Implementation details

Architecture diagram

The resource estimator, which is written in Rust, can be extended by using a Rust API. The main function of the resource estimator is to calculate the physical resource estimates for a logical overhead with respect to an error correction protocol, a physical qubit, and a factory builder. The interaction of these components is illustrated in the architecture diagram above. Each of these components are interfaces that can be implemented, which allows full flexibility. For instance, the resource estimator doesn’t have to know about the input program, or even the layout method. It only needs the logical overhead, which gives the number of logical qubits, the logical depth, and the number of needed magic states. Likewise, the implementations of the other interfaces provide information for the resource estimation. We will explain some aspects of the implementation in the remainder of this section but please refer to the example source code in GitHub for more details.
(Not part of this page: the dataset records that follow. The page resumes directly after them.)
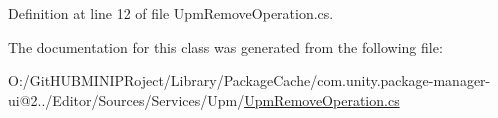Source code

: Definition at line 12 of file Upm\+Remove\+Operation.\+cs.



The documentation for this class was generated from the following file\+:\begin{DoxyCompactItemize}
\item 
O\+:/\+Git\+H\+U\+B\+M\+I\+N\+I\+P\+Roject/\+Library/\+Package\+Cache/com.\+unity.\+package-\/manager-\/ui@2../\+Editor/\+Sources/\+Services/\+Upm/\mbox{\hyperlink{_upm_remove_operation_8cs}{Upm\+Remove\+Operation.\+cs}}\end{DoxyCompactItemize}
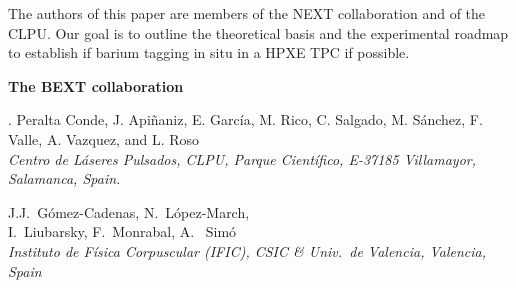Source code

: \begin{titlepage}
\begin{center}
\begin{minipage}{15cm}
The authors of this paper are members of the NEXT collaboration and of the CLPU. Our goal is to outline the theoretical basis and the experimental roadmap to establish if barium tagging in situ in a HPXE TPC if possible.  

\end{minipage}
\end{center}

\begin{center}
\pagebreak 

{\LARGE \bf The BEXT collaboration}

\vspace{0.4cm}

{\small \sc . Peralta Conde, J. Api\~naniz, E. Garc\'ia,  M. Rico, C. Salgado, M. S\'anchez, F. Valle, A. Vazquez, and L. Roso}\\
{\it Centro de L\'aseres Pulsados, CLPU, Parque Cient\'ifico, E-37185 Villamayor, Salamanca, Spain.}

\vspace{0.3cm}

{\small \sc  J.J.~G\'omez-Cadenas, N.~L\'opez-March,  \\I.~Liubarsky, F.~Monrabal, A. ~Simó}\\
{\it Instituto de F\'isica Corpuscular (IFIC), CSIC \& Univ.\ de Valencia, Valencia, Spain}

\end{center}




\end{titlepage}
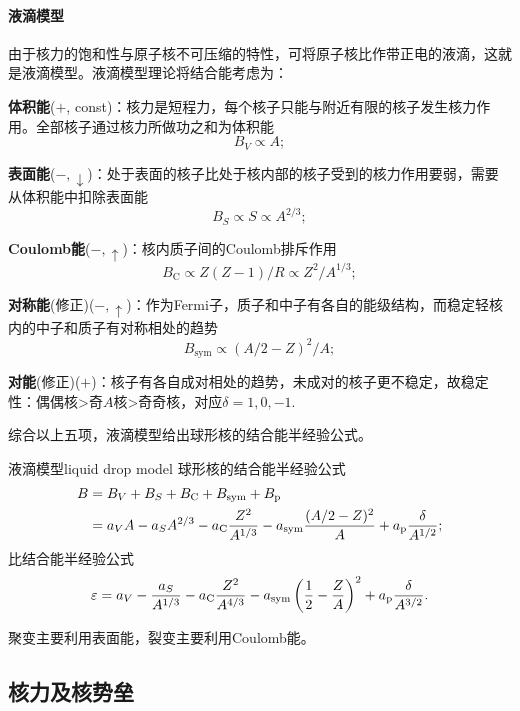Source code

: \paragraph{液滴模型}
由于核力的饱和性与原子核不可压缩的特性，可将原子核比作带正电的液滴，这就是液滴模型。液滴模型理论将结合能考虑为：
\begin{compactenum}
	\item\textbf{体积能}($+$, const)：核力是短程力，每个核子只能与附近有限的核子发生核力作用。全部核子通过核力所做功之和为体积能
	\[
		B_V\propto A;
	\]
	\item\textbf{表面能}($-,\downarrow$)：处于表面的核子比处于核内部的核子受到的核力作用要弱，需要从体积能中扣除表面能
	\[
		B_S\propto S\propto A^{2/3};
	\]
	\item\textbf{Coulomb能}($-,\uparrow$)：核内质子间的Coulomb排斥作用
	\[
		B_\mathrm C\propto Z(Z-1)/R\propto Z^2/A^{1/3};
	\]
	\item\textbf{对称能}(修正)($-,\uparrow$)：作为Fermi子，质子和中子有各自的能级结构，而稳定轻核内的中子和质子有对称相处的趋势
	\[
		B_\mathrm{sym}\propto(A/2-Z)^2/A;
	\]
	\item\textbf{对能}(修正)($+$)：核子有各自成对相处的趋势，未成对的核子更不稳定，故稳定性：偶偶核>奇$A$核>奇奇核，对应$\delta=1,0,-1.$
\end{compactenum}
综合以上五项，液滴模型给出球形核的结合能半经验公式。
\begin{theorem}{液滴模型}{liquid drop model}
	球形核的结合能半经验公式
	\begin{align}\notag
		B&=B_V+B_S+B_\mathrm C+B_\mathrm{sym}+B_\mathrm p\\\label{liquid-drop model BE}
		&=a_VA-a_SA^{2/3}-a_\mathrm C\frac{Z^2}{A^{1/3}}-a_\mathrm{sym}\frac{(A/2-Z)^2}{A}+a_\mathrm p\frac{\delta}{A^{1/2}};
	\end{align}
	比结合能半经验公式
	\begin{align}\label{liquid-drop model SBE}
		\varepsilon=a_V-\frac{a_S}{A^{1/3}}-a_\mathrm C\frac{Z^2}{A^{4/3}}-a_\mathrm{sym}\left(\frac12-\frac ZA\right)^2+a_\mathrm p\frac{\delta}{A^{3/2}}.
	\end{align}
\end{theorem}
聚变主要利用表面能，裂变主要利用Coulomb能。

\subsection{核力及核势垒}
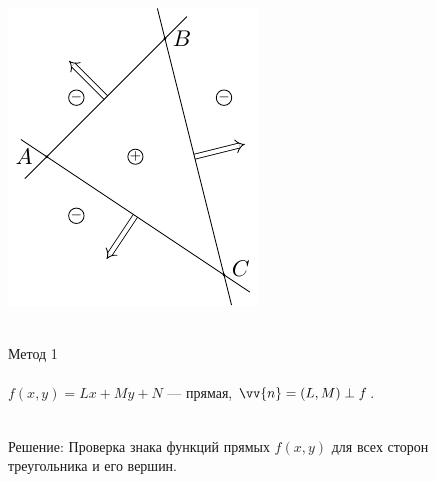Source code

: \documentclass[10pt]{beamer}
\begin{document}
{
	{
		\includegraphics{triangle.pdf} \\ ~ \\
	}
	{
		Метод 1 \\ ~ \\
		
		$f(x,y)=Lx+My+N$ --- прямая, $\vv{n}=(L,M) \perp f$. \\ ~ \\
		
		\pause
		
		Решение: Проверка знака функций прямых $f(x,y)$ для всех сторон треугольника и его вершин.
	}
}
\end{document}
The error correction protocol in the Resource Estimator defines both the physical qubit and the code parameter that it uses. For most codes, the code parameter is the code distance, and finding a value for the code distance that ensures a desired logical error rate given a physical qubit is one of the main goals of the error correction protocol. The Alice & Bob architecture uses a repetition code with two parameters: distance and the average number of photons. The distance deals with the phase flip error and the number of photons must be high enough to avoid bit flip errors, so that the repetition code can focus on correcting only the phase flip errors.

A factory builder’s job is to make magic state factories that produce magic states with a certain maximum output error probability. The factories can be either pre-computed or they can be calculated as needed, when a new request is made. Also, they can use the error correction protocol and select their own code parameters to make the factories. For Alice & Bob’s architecture, the magic state that is produced is CCX and there’s a pre-computed list of Toffoli factories available (see also Table 3 in the paper).
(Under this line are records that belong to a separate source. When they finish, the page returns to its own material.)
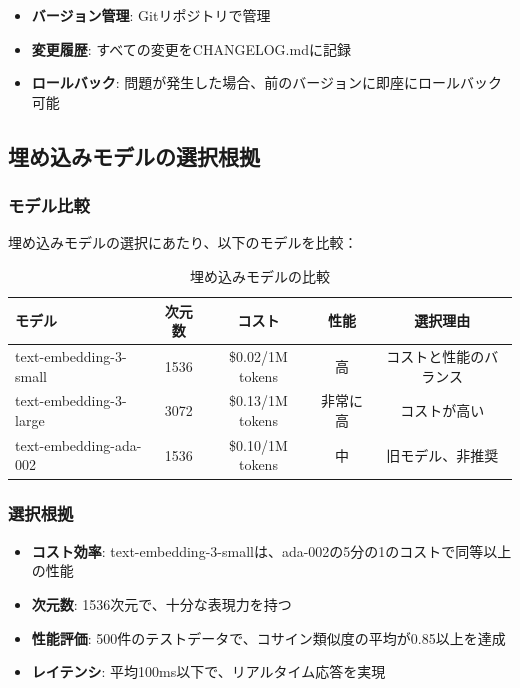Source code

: \documentclass[a4paper,11pt,ja=standard,xelatex]{bxjsarticle}
\theoremstyle{definition}
\begin{document}
\begin{itemize}
\item \textbf{バージョン管理}: Gitリポジトリで管理
\item \textbf{変更履歴}: すべての変更をCHANGELOG.mdに記録
\item \textbf{ロールバック}: 問題が発生した場合、前のバージョンに即座にロールバック可能
\end{itemize}

\subsection{埋め込みモデルの選択根拠}

\subsubsection{モデル比較}

埋め込みモデルの選択にあたり、以下のモデルを比較：

\begin{table}[!htbp]
\centering
\caption{埋め込みモデルの比較}
\begin{tabular}{|l|c|c|c|c|}
\hline
\textbf{モデル} & \textbf{次元数} & \textbf{コスト} & \textbf{性能} & \textbf{選択理由} \\
\hline
text-embedding-3-small & 1536 & \$0.02/1M tokens & 高 & コストと性能のバランス \\
text-embedding-3-large & 3072 & \$0.13/1M tokens & 非常に高 & コストが高い \\
text-embedding-ada-002 & 1536 & \$0.10/1M tokens & 中 & 旧モデル、非推奨 \\
\hline
\end{tabular}
\end{table}

\subsubsection{選択根拠}

\begin{itemize}
\item \textbf{コスト効率}: text-embedding-3-smallは、ada-002の5分の1のコストで同等以上の性能
\item \textbf{次元数}: 1536次元で、十分な表現力を持つ
\item \textbf{性能評価}: 500件のテストデータで、コサイン類似度の平均が0.85以上を達成
\item \textbf{レイテンシ}: 平均100ms以下で、リアルタイム応答を実現
\end{itemize}
\end{document}
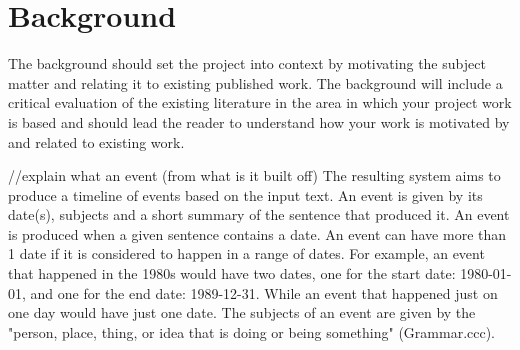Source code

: \chapter{Background}
The background should set the project into context by motivating the subject matter and relating it to existing published work. The background will include a critical evaluation of the existing literature in the area in which your project work is based and should lead the reader to understand how your work is motivated by and related to existing work.

//explain what an event (from what is it built off)
The resulting system aims to produce a timeline of events based on the input text. An event is given by its date(s), subjects and a short summary of the sentence that produced it. An event is produced when a given sentence contains a date. An event can have more than 1 date if it is considered to happen in a range of dates. For example, an event that happened in the 1980s would have two dates, one for the start date: 1980-01-01, and one for the end date: 1989-12-31. While an event that happened just on one day would have just one date. The subjects of an event are given by the "person, place, thing, or idea that is doing or being something" (Grammar.ccc).

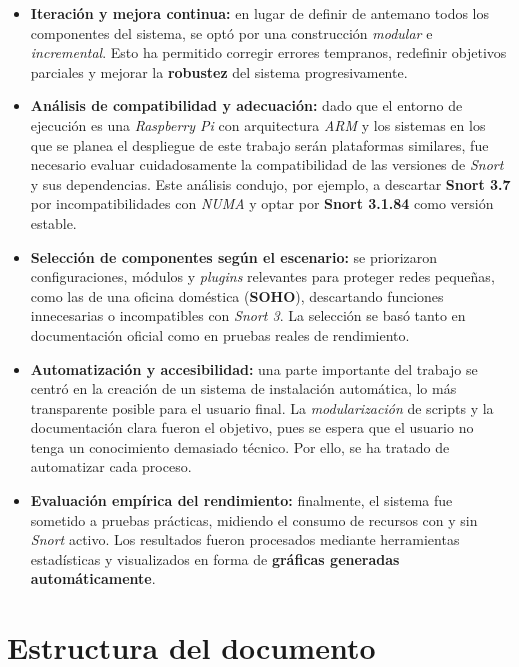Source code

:\documentclass[12pt,a4paper]{report}
\begin{document}
\begin{itemize}
	\item \textbf{Iteración y mejora continua:} en lugar de definir de antemano todos los componentes del sistema, se optó por una construcción \textit{modular} e \textit{incremental}. Esto ha permitido corregir errores tempranos, redefinir objetivos parciales y mejorar la \textbf{robustez} del sistema progresivamente.
	
	\item \textbf{Análisis de compatibilidad y adecuación:} dado que el entorno de ejecución es una \textit{Raspberry Pi} con arquitectura \textit{ARM} y los sistemas en los que se planea el despliegue de este trabajo serán plataformas similares, fue necesario evaluar cuidadosamente la compatibilidad de las versiones de \textit{Snort} y sus dependencias. Este análisis condujo, por ejemplo, a descartar \textbf{Snort 3.7} por incompatibilidades con \textit{NUMA} y optar por \textbf{Snort 3.1.84} como versión estable.
	
	\item \textbf{Selección de componentes según el escenario:} se priorizaron configuraciones, módulos y \textit{plugins} relevantes para proteger redes pequeñas, como las de una oficina doméstica (\textbf{SOHO}), descartando funciones innecesarias o incompatibles con \textit{Snort 3}. La selección se basó tanto en documentación oficial como en pruebas reales de rendimiento.
	
	\item \textbf{Automatización y accesibilidad:} una parte importante del trabajo se centró en la creación de un sistema de instalación automática, lo más transparente posible para el usuario final. La \textit{modularización} de scripts y la documentación clara fueron el objetivo, pues se espera que el usuario no tenga un conocimiento demasiado técnico. Por ello, se ha tratado de automatizar cada proceso.
	
	\item \textbf{Evaluación empírica del rendimiento:} finalmente, el sistema fue sometido a pruebas prácticas, midiendo el consumo de recursos con y sin \textit{Snort} activo. Los resultados fueron procesados mediante herramientas estadísticas y visualizados en forma de \textbf{gráficas generadas automáticamente}.
\end{itemize}

\pagebreak

\section*{Estructura del documento}
\end{document}
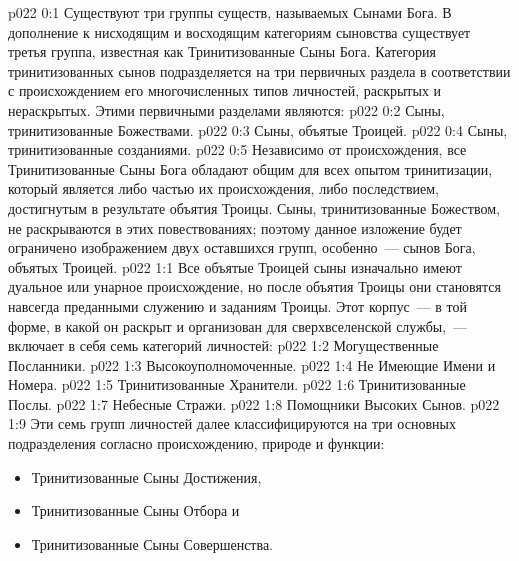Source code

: \author{Могущественный Посланник}
\vs p022 0:1 Существуют три группы существ, называемых Сынами Бога. В дополнение к нисходящим и восходящим категориям сыновства существует третья группа, известная как Тринитизованные Сыны Бога. Категория тринитизованных сынов подразделяется на три первичных раздела в соответствии с происхождением его многочисленных типов личностей, раскрытых и нераскрытых. Этими первичными разделами являются:
\vs p022 0:2 Сыны, тринитизованные Божествами.
\vs p022 0:3 Сыны, объятые Троицей.
\vs p022 0:4 Сыны, тринитизованные созданиями.
\vs p022 0:5 Независимо от происхождения, все Тринитизованные Сыны Бога обладают общим для всех опытом тринитизации, который является либо частью их происхождения, либо последствием, достигнутым в результате объятия Троицы. Сыны, тринитизованные Божеством, не раскрываются в этих повествованиях; поэтому данное изложение будет ограничено изображением двух оставшихся групп, особенно~--- сынов Бога, объятых Троицей.
\vs p022 1:1 Все объятые Троицей сыны изначально имеют дуальное или унарное происхождение, но после объятия Троицы они становятся навсегда преданными служению и заданиям Троицы. Этот корпус~--- в той форме, в какой он раскрыт и организован для сверхвселенской службы,~--- включает в себя семь категорий личностей:
\vs p022 1:2 Могущественные Посланники.
\vs p022 1:3 Высокоуполномоченные.
\vs p022 1:4 Не Имеющие Имени и Номера.
\vs p022 1:5 Тринитизованные Хранители.
\vs p022 1:6 Тринитизованные Послы.
\vs p022 1:7 Небесные Стражи.
\vs p022 1:8 Помощники Высоких Сынов.
\vs p022 1:9 \pc Эти семь групп личностей далее классифицируются на три основных подразделения согласно происхождению, природе и функции: \begin{itemize}\item Тринитизованные Сыны Достижения, \item Тринитизованные Сыны Отбора и \item Тринитизованные Сыны Совершенства.\end{itemize}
We make two main assumptions about the input program: that it uses mostly CX (or CNOT) and CCX (or Toffoli) gates, and that they aren’t run in parallel, but each have their own cycle time (i.e., the number of needed error correction syndrome extraction cycles). With these assumptions, and the number of logical algorithm qubits before taking into account the layout, we can easily calculate the layout overhead as a function of the number of logical qubits and the number of CX and CCX gates. Moreover, the paper from Alice & Bob gives formulas to find values for these three metrics for the elliptic curve cryptography algorithm, and so the layout overhead can be generated as a function of the key size and some implementation details (such as the window size for windowed arithmetic). Moreover, we use the Azure Quantum Development Kit (QDK) to compute a logical overhead by evaluating a Q# program.

Experimental results

The above graph compares the space-time trade-off of resource estimates using the resource estimator and the estimates from the paper. The paper reported a quicker solution that needed more qubits, while the resource estimator produced estimates with fewer qubits and a longer, but feasible, runtime. Note that the resource estimator does not automatically explore application specific parameters (such as window sizes for windowed arithmetic).

Next steps

You can try out and execute the Alice & Bob resource estimation example that uses Microsoft’s Resource Estimator. As it is open source, you can easily change the application input. The cost model that relies on CX and CCX gates is compatible with many logical resource estimation research papers in the literature, and therefore results from those papers can be quickly converted into physical resource estimates. Further, you can examine various Q# programs that are available in the Q# GitHub repository. We hope that the resource estimator gives you useful insights and helps your research; and we would welcome your feedback.